Un conservatisme drapé de valeurs passéistes et d’un nationalisme très peu inclusif assaille actuellement de nombreuses démocraties. Illusoire, donc, de croire que nous serions à l’abri.
Le conservatisme
Le conservatisme accepte le changement, mais il le veut restreint et résultant d’une évolution « naturelle » des choses. Il s’arrime aux valeurs traditionnelles et à la religion comme guides pour construire ses idéologies politiques, morales, environnementales et scientifiques, et en matière de libertés individuelles.
Le conservatisme du Parti conservateur du Canada (PCC) n’est plus progressiste. Il est populiste et racoleur : le gros bon sens. Taille minimale de l’État, minimum d’impôts et de taxes : sa vision du développement économique laisse les profits aux entreprises qui feraient censément ruisseler les investissements pour qu’ils se cristallisent en création d’emplois. Mais cette approche nuirait à la classe moyenne et à la préservation des filets sociaux, ne profitant qu’aux personnes les mieux nanties.
Les travailleuses et les travailleurs salarié-es
Cœur de la classe moyenne, nombre de salarié-es sont syndiqué-es. Leurs cotisations syndicales financent l’application des conventions collectives, incluant les frais légaux de règlement des griefs. Elles financent aussi le fonctionnement administratif et opérationnel des syndicats, et les activités de représentation et de mobilisation.
Le PCC de Pierre Poilievre formera probablement le prochain gouvernement canadien. Les syndicats craignent ses prises de position qui sont inquiétantes pour les travailleuses et les travailleurs parce qu’elles auraient un impact majeur sur les politiques et la législation du travail.

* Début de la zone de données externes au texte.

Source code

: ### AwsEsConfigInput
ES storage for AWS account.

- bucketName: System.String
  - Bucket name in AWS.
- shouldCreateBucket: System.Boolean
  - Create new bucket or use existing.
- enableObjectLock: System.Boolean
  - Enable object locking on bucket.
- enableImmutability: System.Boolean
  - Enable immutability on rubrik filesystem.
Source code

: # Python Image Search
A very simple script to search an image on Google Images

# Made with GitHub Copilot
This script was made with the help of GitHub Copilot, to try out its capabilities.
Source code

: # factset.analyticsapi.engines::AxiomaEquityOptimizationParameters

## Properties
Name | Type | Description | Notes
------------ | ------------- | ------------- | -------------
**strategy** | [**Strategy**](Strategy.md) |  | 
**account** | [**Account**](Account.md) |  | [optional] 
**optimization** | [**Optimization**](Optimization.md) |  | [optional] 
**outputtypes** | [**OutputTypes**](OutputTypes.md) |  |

Une des craintes concerne la protection des travailleuses et des travailleurs par les syndicats. Magali Picard, présidente de la FTQ, y voit une cible dans le dos de la Formule Rand et ce, depuis longtemps.
La Formule Rand oblige le prélèvement de la cotisation syndicale sur la paye de tous les employé-es profitant d’une convention collective, et non sur la paye de seulement celles et ceux qui souhaitent adhérer au syndicat. C’est en tant qu’arbitre, lors d’un conflit de travail à l’usine Ford de Windsor en Ontario en 1946, que le juge Ivan Cleveland Rand (1884 – 1969) a proposé ce qui s’appelle désormais la Formule Rand.
Les travailleuses et travailleurs sont à risque
Le PCC pourrait accéder au pouvoir dans la première moitié de 2025. Les syndicats sont aux aguets. En 2013, Pierre Poilievre, alors député du PCC, minimisait déjà les mérites de la Formule Rand, prétendant que les dirigeants syndicaux ne l’aimaient pas ! [1]
Plus tard il en a rajouté, en souhaitant une législation « right to work », présente dans plus d’une vingtaine d’États américains. De telles lois affaiblissent considérablement le pouvoir syndical en diminuant les revenus provenant des cotisations. Les salaires et les avantages sociaux sont, en moyenne, inférieurs dans les États où des lois de ce type sont en vigueur. [2]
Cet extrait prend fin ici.